START MATERIAL FOR THIS TASK
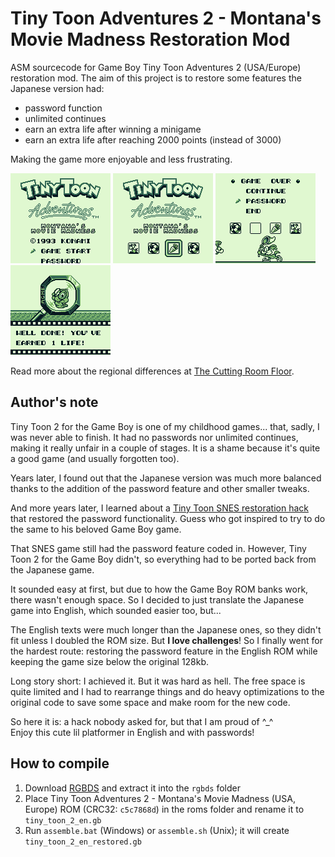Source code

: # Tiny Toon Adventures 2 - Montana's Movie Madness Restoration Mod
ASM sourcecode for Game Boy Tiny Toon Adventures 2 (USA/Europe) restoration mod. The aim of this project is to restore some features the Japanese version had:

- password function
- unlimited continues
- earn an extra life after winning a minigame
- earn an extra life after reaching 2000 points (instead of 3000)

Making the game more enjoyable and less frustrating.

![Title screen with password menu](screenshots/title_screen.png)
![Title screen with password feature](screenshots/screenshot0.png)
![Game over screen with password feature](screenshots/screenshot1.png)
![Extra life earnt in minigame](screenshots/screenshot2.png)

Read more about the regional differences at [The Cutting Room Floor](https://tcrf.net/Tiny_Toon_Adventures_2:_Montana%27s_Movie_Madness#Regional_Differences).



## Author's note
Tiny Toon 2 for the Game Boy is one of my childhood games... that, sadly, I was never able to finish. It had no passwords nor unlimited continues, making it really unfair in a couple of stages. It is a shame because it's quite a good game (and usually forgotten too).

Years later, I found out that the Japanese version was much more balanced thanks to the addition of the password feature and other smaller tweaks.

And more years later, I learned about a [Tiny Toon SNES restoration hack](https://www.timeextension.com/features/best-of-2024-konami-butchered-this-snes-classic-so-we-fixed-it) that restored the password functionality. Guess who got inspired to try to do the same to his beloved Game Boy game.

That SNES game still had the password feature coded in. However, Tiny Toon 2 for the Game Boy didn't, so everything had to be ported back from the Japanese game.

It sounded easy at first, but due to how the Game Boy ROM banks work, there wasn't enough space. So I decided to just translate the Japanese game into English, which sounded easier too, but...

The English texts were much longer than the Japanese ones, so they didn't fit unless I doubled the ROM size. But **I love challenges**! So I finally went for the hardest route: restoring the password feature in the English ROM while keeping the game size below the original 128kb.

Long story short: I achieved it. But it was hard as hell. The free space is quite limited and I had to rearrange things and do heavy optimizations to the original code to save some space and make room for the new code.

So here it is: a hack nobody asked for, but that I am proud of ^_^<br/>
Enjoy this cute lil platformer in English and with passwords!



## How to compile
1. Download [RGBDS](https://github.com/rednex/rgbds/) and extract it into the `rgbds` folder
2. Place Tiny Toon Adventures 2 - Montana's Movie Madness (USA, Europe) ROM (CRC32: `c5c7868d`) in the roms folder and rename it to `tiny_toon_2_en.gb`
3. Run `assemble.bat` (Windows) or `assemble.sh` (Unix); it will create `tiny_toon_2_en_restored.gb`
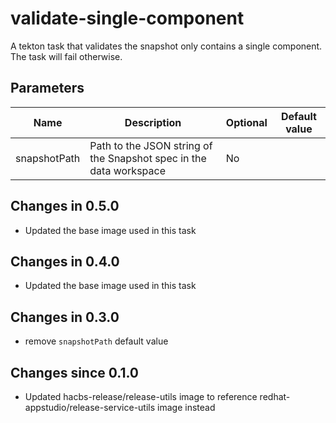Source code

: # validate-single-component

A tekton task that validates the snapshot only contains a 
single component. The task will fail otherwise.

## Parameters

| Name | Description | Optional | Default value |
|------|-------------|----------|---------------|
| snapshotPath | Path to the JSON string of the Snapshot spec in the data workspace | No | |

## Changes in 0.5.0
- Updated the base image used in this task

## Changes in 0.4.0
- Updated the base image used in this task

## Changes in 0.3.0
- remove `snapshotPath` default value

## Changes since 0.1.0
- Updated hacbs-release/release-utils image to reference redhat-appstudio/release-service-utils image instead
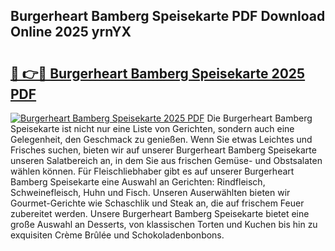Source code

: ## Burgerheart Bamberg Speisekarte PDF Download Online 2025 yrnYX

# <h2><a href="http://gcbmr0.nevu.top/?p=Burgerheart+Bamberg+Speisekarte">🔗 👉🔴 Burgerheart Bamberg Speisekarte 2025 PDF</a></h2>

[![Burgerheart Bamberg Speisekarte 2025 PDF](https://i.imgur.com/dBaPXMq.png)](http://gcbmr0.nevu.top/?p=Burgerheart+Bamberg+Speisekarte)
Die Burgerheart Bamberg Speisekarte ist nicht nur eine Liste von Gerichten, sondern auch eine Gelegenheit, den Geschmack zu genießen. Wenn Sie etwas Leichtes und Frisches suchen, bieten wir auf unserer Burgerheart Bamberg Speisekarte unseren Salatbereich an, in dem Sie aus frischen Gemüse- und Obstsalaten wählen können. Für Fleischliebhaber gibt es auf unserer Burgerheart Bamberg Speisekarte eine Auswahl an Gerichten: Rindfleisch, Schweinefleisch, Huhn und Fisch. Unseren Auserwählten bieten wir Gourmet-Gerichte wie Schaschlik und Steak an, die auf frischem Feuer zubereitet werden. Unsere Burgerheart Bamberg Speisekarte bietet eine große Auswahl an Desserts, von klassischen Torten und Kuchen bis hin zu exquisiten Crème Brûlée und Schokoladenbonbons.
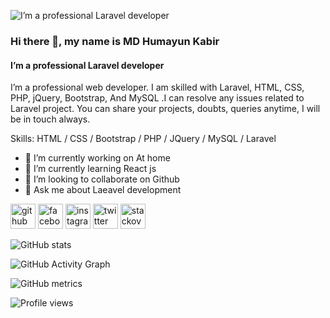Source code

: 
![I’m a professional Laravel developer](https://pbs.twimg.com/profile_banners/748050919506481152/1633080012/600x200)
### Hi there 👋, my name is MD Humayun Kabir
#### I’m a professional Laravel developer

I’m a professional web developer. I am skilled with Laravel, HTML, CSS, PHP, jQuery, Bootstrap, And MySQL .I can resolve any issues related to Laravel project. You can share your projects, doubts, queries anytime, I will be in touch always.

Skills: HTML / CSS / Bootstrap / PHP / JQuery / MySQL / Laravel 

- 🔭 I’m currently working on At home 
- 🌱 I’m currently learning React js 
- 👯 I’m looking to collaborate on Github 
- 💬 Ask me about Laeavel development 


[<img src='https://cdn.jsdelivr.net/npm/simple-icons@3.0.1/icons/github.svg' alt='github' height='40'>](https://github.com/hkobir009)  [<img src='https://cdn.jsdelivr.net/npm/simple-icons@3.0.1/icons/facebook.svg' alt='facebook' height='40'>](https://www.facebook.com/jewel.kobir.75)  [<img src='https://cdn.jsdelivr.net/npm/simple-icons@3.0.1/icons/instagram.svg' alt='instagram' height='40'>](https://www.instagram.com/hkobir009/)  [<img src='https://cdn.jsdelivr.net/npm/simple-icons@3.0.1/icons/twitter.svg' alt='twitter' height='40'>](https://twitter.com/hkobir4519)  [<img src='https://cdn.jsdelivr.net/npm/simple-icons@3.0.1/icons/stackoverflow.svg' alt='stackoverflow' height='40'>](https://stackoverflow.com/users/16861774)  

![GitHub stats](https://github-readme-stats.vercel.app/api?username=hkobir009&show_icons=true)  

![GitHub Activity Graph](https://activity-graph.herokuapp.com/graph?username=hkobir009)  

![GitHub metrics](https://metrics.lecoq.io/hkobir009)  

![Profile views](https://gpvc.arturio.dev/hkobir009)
END MATERIAL FOR THIS TASK
§ WHAT TO WORK ON:
The line above containing "- unlimited continues", the line containing "## Author's note", and every line between them are to be transcribed exactly; no other line is wanted.

§ SOLUTION TO THIS EXERCISE:
- unlimited continues
- earn an extra life after winning a minigame
- earn an extra life after reaching 2000 points (instead of 3000)

Making the game more enjoyable and less frustrating.

![Title screen with password menu](screenshots/title_screen.png)
![Title screen with password feature](screenshots/screenshot0.png)
![Game over screen with password feature](screenshots/screenshot1.png)
![Extra life earnt in minigame](screenshots/screenshot2.png)

Read more about the regional differences at [The Cutting Room Floor](https://tcrf.net/Tiny_Toon_Adventures_2:_Montana%27s_Movie_Madness#Regional_Differences).



## Author's note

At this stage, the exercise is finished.